Internuclear ophthalmoplegia is the medical term for one (or both) of your eyes not moving when you look to the side. When you look to one side, your affected eye won’t move past center or be able to turn all the way in the direction you’re looking. It’s caused by damage to the pathway that holds the nerves that regulate your eye movements.
Internuclear ophthalmoplegia (INO) is the medical term for one (or both) of your eyes not moving when you look to the side. Internuclear refers nerve bundles called nuclei. “Inter-” is a prefix that means how parts of your body work together. INO affects how nuclei that control your eye movements connect and work together to move your eyes.
INO is sometimes a symptom of a life-threatening medical emergency, including a stroke. Call 911 (or your local emergency services number) as soon as you notice yourself or someone you’re with having symptoms of a stroke.
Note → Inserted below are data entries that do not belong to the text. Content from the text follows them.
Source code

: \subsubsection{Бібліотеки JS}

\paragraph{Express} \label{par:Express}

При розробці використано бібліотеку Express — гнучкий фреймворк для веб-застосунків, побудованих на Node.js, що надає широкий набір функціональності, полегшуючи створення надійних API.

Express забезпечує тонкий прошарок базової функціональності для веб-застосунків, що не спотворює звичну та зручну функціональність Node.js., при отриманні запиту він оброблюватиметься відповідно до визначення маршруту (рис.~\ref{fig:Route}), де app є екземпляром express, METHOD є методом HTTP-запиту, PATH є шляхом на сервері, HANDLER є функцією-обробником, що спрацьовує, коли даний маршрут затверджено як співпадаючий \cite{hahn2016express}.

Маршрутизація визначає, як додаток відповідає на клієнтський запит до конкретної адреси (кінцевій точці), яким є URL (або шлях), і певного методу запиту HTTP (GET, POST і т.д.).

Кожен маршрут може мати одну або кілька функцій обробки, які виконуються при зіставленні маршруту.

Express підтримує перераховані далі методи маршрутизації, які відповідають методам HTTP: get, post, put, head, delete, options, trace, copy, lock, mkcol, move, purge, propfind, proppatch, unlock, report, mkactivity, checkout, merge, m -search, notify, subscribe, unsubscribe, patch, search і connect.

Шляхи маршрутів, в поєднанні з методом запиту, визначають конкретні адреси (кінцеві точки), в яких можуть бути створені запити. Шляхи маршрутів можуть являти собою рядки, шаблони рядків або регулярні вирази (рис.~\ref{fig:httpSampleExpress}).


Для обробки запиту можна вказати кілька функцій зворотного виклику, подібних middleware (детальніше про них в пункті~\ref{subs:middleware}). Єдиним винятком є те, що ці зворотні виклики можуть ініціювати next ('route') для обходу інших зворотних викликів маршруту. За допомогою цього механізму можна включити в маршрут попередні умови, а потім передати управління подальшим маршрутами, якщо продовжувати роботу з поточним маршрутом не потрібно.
INO happens when something damages your medial longitudinal fasciculus — the pathway that holds nerves that regulate your eye movements. INO prevents your affected eye from looking in the direction opposite the side of your face it’s on — your affected eye won’t turn to look past your nose. It’s a type of nystagmus (uncontrollable eye movement). INO can affect one of your eyes (unilateral internuclear ophthalmoplegia) or both eyes at the same time (bilateral internuclear ophthalmoplegia).
If you look to one side, one of your eyes will stay looking straight ahead, or not move all the way in the direction you’re looking. For example, if you look to the right, your left eye won’t move with your gaze. Or, if you look to the left, your right eye won’t move all the way past center.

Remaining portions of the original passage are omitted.